Several contractors are working throughout the Capital Region to get the roads clear of ice and snow. Last night alone, Mainroad South Island Contracting – which is responsible for provincial roads and highways – used 80,000 litres of brine on the roads in their Langford region, which stretches from Highway 14 (West Coast Road) and Highway 17 (Patricia Bay Highway) down to Uptown shopping centre. The brine alone totalled more than $26,000.
Police are asking motorists to stay off the roads unless necessary.
“Many people aren’t familiar with snow driving, and over estimate their abilities (or their vehicles capabilities) and this could cause unnecessary calls for service,” said Cpl. Chris Manseau of the Sidney/North Saanich RCMP. “With the anticipated snowfall tonight, people need to remember that although right now they may be able to get to their destination, they may not be able to safely get back, and this too will cause more trouble than necessary.”
Between 65 and 70 people slept at the Victoria International Airport Sunday night after most flights were cancelled.
Airport authority media representative Rod Hunchak said the airport’s main runway is open and planes are able to land and take off safely. Crews started working to clear the runway last night.
Denny Warner, executive director of the Peninsula Chamber of Commerce, said the aftermath of Sunday’s snowstorm could end up costing the economy on the Saanich Peninsula about $2.5 million based on available figures and estimates.
As of 1 p.m.
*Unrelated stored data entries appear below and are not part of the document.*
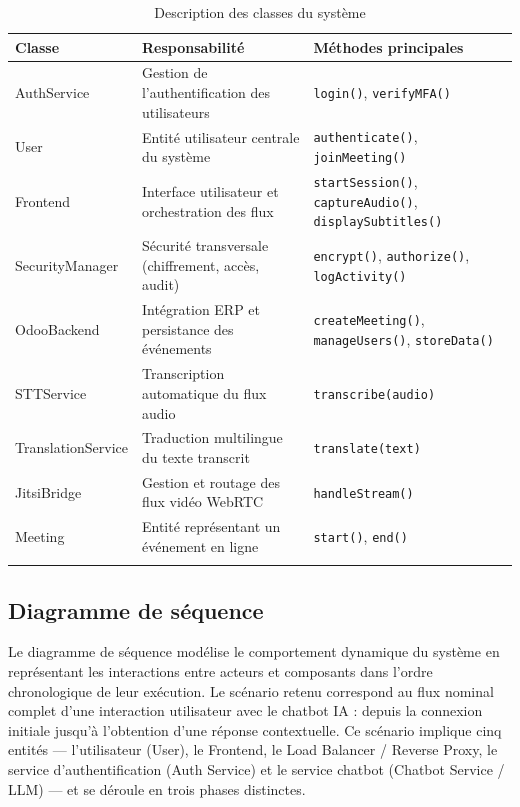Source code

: \begin{longtable}{|m{3.5cm}|m{5.5cm}|m{4cm}|}
\hline
\textbf{Classe} & \textbf{Responsabilité} & \textbf{Méthodes principales} \\
\hline
\endhead
\endfoot
\endlastfoot
\hline
AuthService & Gestion de l'authentification des utilisateurs & \texttt{login()}, \texttt{verifyMFA()} \\
\hline
User & Entité utilisateur centrale du système & \texttt{authenticate()}, \texttt{joinMeeting()} \\
\hline
Frontend & Interface utilisateur et orchestration des flux & \texttt{startSession()}, \texttt{captureAudio()}, \texttt{displaySubtitles()} \\
\hline
SecurityManager & Sécurité transversale (chiffrement, accès, audit) & \texttt{encrypt()}, \texttt{authorize()}, \texttt{logActivity()} \\
\hline
OdooBackend & Intégration ERP et persistance des événements & \texttt{createMeeting()}, \texttt{manageUsers()}, \texttt{storeData()} \\
\hline
STTService & Transcription automatique du flux audio & \texttt{transcribe(audio)} \\
\hline
TranslationService & Traduction multilingue du texte transcrit & \texttt{translate(text)} \\
\hline
JitsiBridge & Gestion et routage des flux vidéo WebRTC & \texttt{handleStream()} \\
\hline
Meeting & Entité représentant un événement en ligne & \texttt{start()}, \texttt{end()} \\
\hline
\captionsetup{justification=centering,margin=2cm}
\caption{Description des classes du système}
\label{tab:classes}
\end{longtable}

\subsection{Diagramme de séquence}
Le diagramme de séquence modélise le comportement dynamique du système en représentant les interactions entre acteurs et composants dans l'ordre chronologique de leur exécution. Le scénario retenu correspond au flux nominal complet d'une interaction utilisateur avec le chatbot IA : depuis la connexion initiale jusqu'à l'obtention d'une réponse contextuelle. Ce scénario implique cinq entités — l'utilisateur (User), le Frontend, le Load Balancer / Reverse Proxy, le service d'authentification (Auth Service) et le service chatbot (Chatbot Service / LLM) — et se déroule en trois phases distinctes.


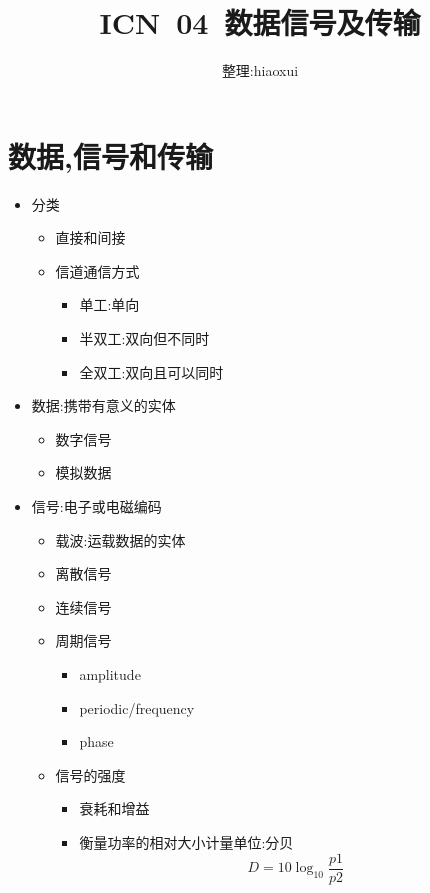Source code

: \documentclass[a4paper,12pt,notitlepage]{article}
\begin{document}
\title{ICN\ 04\ 数据信号及传输}
\author{整理:hiaoxui}
\maketitle

\section{数据,信号和传输}

\begin{itemize}
	\item 分类
	\begin{itemize}
		\item 直接和间接
		\item 信道通信方式
		\begin{itemize}
			\item 单工:单向
			\item 半双工:双向但不同时
			\item 全双工:双向且可以同时
		\end{itemize}
	\end{itemize}
	\item 数据:携带有意义的实体
	\begin{itemize}
		\item 数字信号
		\item 模拟数据
	\end{itemize}
	\item 信号:电子或电磁编码
	\begin{itemize}
		\item 载波:运载数据的实体
		\item 离散信号
		\item 连续信号
		\item 周期信号
		\begin{itemize}
			\item amplitude
			\item periodic/frequency
			\item phase
		\end{itemize}
		\item 信号的强度
		\begin{itemize}
			\item 衰耗和增益
			\item 衡量功率的相对大小计量单位:分贝
			\begin{equation}
				D = 10 \log_{10}\frac{p1}{p2}
			\end{equation}
		\end{itemize}
	\end{itemize}

\end{itemize}
\end{document}
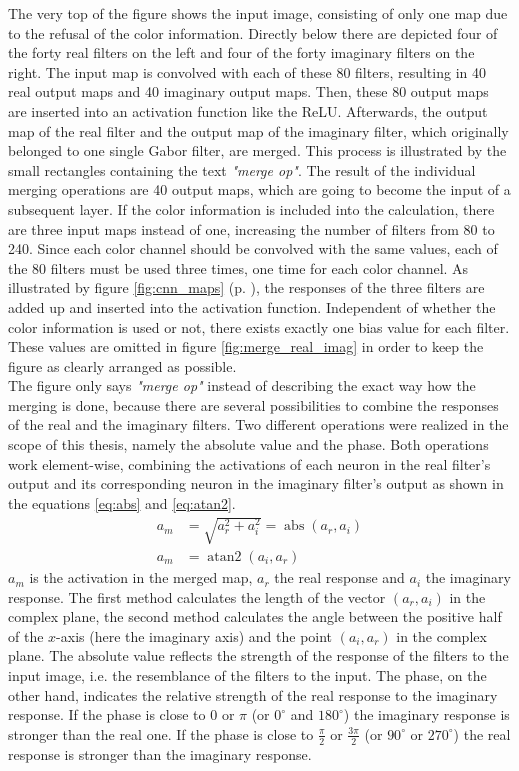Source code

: \documentclass[11pt, a4paper]{article}
\newcommand\q[1]{\emph{"#1"}}
\newcommand\myref[1]{\ref{#1} (p. \pageref{#1})}
\begin{document}


The very top of the figure shows the input image, consisting of only one map due to the refusal of the color information. Directly below there are depicted four of the forty real filters on the left and four of the forty imaginary filters on the right. The input map is convolved with each of these 80 filters, resulting in 40 real output maps and 40 imaginary output maps. Then, these 80 output maps are inserted into an activation function like the \ac{ReLU}. Afterwards, the output map of the real filter and the output map of the imaginary filter, which originally belonged to one single Gabor filter, are merged. This process is illustrated by the small rectangles containing the text \q{merge op}. The result of the individual merging operations are 40 output maps, which are going to become the input of a subsequent layer. If the color information is included into the calculation, there are three input maps instead of one, increasing the number of filters from 80 to 240. Since each color channel should be convolved with the same values, each of the 80 filters must be used three times, one time for each color channel. As illustrated by figure \myref{fig:cnn_maps}, the responses of the three filters are added up and inserted into the activation function. Independent of whether the color information is used or not, there exists exactly one bias value for each filter. These values are omitted in figure \ref{fig:merge_real_imag} in order to keep the figure as clearly arranged as possible.\\
The figure only says \q{merge op} instead of describing the exact way how the merging is done, because there are several possibilities to combine the responses of the real and the imaginary filters. Two different operations were realized in the scope of this thesis, namely the absolute value and the phase. Both operations work element-wise, combining the activations of each neuron in the real filter's output and its corresponding neuron in the imaginary filter's output as shown in the equations \eqref{eq:abs} and \eqref{eq:atan2}.
\begin{align}
\label{eq:abs}
a_m &= \sqrt{a_r^2 + a_i^2} = \operatorname{abs}(a_r, a_i)\\
\label{eq:atan2}
a_m &= \operatorname{atan2}(a_i, a_r)
\end{align}
$a_m$ is the activation in the merged map, $a_r$ the real response and $a_i$ the imaginary response. The first method calculates the length of the vector $(a_r,a_i)$ in the complex plane, the second method calculates the angle between the positive half of the $x$-axis (here the imaginary axis) and the point $(a_i,a_r)$ in the complex plane. The absolute value reflects the strength of the response of the filters to the input image, i.e. the resemblance of the filters to the input. The phase, on the other hand, indicates the relative strength of the real response to the imaginary response. If the phase is close to $0$ or $\pi$ (or $0^\circ$ and $180^\circ$) the imaginary response is stronger than the real one. If the phase is close to $\frac{\pi}{2}$ or $\frac{3\pi}{2}$ (or $90^\circ$ or $270^\circ$) the real response is stronger than the imaginary response.\\
\end{document}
Monday, BC Hydro crews were still working around the clock on a number of outages affecting approximately 700 residents on southern Vancouver Island.
But students seem to be enjoying the conditions as all schools on the south Island were closed for a snow day Monday. However, the novel conditions of snow and ice can be dangerous.
Three teens were spotted enjoying the snowy conditions at Beacon Hill Park when one decided to walk out into the middle of Goodacre Lake.
Although the ice did not crack, experts advise only walking on ice if it is clear blue and you are sure it is at least 15 cm thick. Grey ice is unsafe, and white opaque or snow ice is half the strength of blue ice. A depth of 20 cm is needed for groups of walkers or skaters.
Several Greater Victoria municipalities require residents and businesses to keep sidewalks clear.
Victoria and Saanich’s bylaws both state that they must be cleared by 10 a.m., and Victoria residents who fail to comply could be fined $125. Barrie Cockle, Victoria’s manager of bylaw services said that they will respond to complaints, but look to educate rather than fine.